Question

Prove that the tangents drawn at the ends of a diameter of a circle are parallel.

Answer 1

Hint: Here, we will use the property of the circle that the radius of a circle is perpendicular to the tangent to the circle. We will also use the concept of alternate angles.

Complete step-by-step solution -

Consider a circle with center O and CD and EF as tangents.
We know that the tangents are the lines which touch the circle at exactly one point. The tangent CD touches the circle at A and the tangent EF touches the circle at B. Since, the radius of a circle is always perpendicular to the tangent to the circle, we can write that OA is perpendicular to CD and OB is perpendicular to EF.
Therefore, $\angle OAD={{90}^{0}}$
This implies that $\angle BAD={{90}^{0}}$
Similarly, $\angle OBE={{90}^{0}}$ and this implies that $\angle ABE={{90}^{0}}$.
We know that a transversal is a line that passes through the two lines in the same plane at two distinct points. Transversals play a role in establishing whether two lines in a plane are parallel or not. Here, the diameter of the circle, that is, AB cuts the lines CD and EF at two distinct points A and B.
Alternate angles are the angles that are in opposite positions relative to a transversal intersecting two lines. When the alternate angles are equal to each other, then the lines that are cut by the transversal are parallel to each other.
In this problem, we obtained the values of angles BAD and ABE as ${{90}^{0}}$. Since these angles are alternate angles and are equal to each other, so the lines CD and EF are parallel to each other.
As CD and EF are the tangents at the ends of the diameter AB of the circle and we proved that they are parallel.
Hence, it is proved that the tangents drawn at the ends of a diameter of a circle are parallel to each other.

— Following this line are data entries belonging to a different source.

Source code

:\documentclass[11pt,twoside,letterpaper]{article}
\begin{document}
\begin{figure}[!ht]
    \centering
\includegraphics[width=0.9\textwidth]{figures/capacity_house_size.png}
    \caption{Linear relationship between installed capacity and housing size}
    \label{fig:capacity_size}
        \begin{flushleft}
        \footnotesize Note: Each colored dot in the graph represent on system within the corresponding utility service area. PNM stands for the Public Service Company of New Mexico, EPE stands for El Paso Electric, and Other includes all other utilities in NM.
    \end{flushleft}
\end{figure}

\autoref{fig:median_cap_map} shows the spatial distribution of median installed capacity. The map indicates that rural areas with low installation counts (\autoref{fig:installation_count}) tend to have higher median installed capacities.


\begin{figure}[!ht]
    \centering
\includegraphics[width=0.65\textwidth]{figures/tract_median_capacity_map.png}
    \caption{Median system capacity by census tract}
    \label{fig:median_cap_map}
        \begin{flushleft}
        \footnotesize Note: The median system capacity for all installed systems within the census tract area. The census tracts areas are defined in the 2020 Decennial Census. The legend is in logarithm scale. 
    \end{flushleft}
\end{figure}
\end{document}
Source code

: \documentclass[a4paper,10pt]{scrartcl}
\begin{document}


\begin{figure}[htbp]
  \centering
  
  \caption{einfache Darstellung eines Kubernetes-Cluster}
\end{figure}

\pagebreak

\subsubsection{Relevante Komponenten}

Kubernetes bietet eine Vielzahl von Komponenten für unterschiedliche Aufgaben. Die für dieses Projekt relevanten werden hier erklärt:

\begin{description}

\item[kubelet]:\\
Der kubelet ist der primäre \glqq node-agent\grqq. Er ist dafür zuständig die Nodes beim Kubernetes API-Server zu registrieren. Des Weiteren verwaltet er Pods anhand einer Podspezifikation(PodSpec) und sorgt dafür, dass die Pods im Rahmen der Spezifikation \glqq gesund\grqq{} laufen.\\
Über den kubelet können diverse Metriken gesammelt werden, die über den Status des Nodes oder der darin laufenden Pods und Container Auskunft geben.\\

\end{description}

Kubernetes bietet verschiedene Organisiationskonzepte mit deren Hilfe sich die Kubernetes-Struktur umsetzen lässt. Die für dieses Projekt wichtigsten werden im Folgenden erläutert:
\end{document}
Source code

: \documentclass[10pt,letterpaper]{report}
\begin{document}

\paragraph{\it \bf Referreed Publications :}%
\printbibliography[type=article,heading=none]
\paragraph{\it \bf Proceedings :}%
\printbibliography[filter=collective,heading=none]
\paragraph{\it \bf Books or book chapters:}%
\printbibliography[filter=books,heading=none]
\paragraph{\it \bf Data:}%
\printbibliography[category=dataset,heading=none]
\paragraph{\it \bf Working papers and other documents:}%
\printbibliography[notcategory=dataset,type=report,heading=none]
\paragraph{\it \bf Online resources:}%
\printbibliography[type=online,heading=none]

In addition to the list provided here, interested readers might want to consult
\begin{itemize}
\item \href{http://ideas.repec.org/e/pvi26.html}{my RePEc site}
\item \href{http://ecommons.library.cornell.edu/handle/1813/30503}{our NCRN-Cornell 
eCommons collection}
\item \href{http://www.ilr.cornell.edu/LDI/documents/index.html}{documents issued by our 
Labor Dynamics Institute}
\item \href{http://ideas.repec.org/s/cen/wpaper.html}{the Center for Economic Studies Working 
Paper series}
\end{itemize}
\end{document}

Note: Students should note here that the radius of a circle is always perpendicular to the tangent to the circle at any point. They should remember that if alternate angles are equal to each other, then the lines that are cut by the transversal are parallel to each other. It should be observed that $\angle AOD={{90}^{0}}$ implies that $\angle BAD$ is also equal to ${{90}^{0}}$ because O, A, and B lie on the same line that is AB.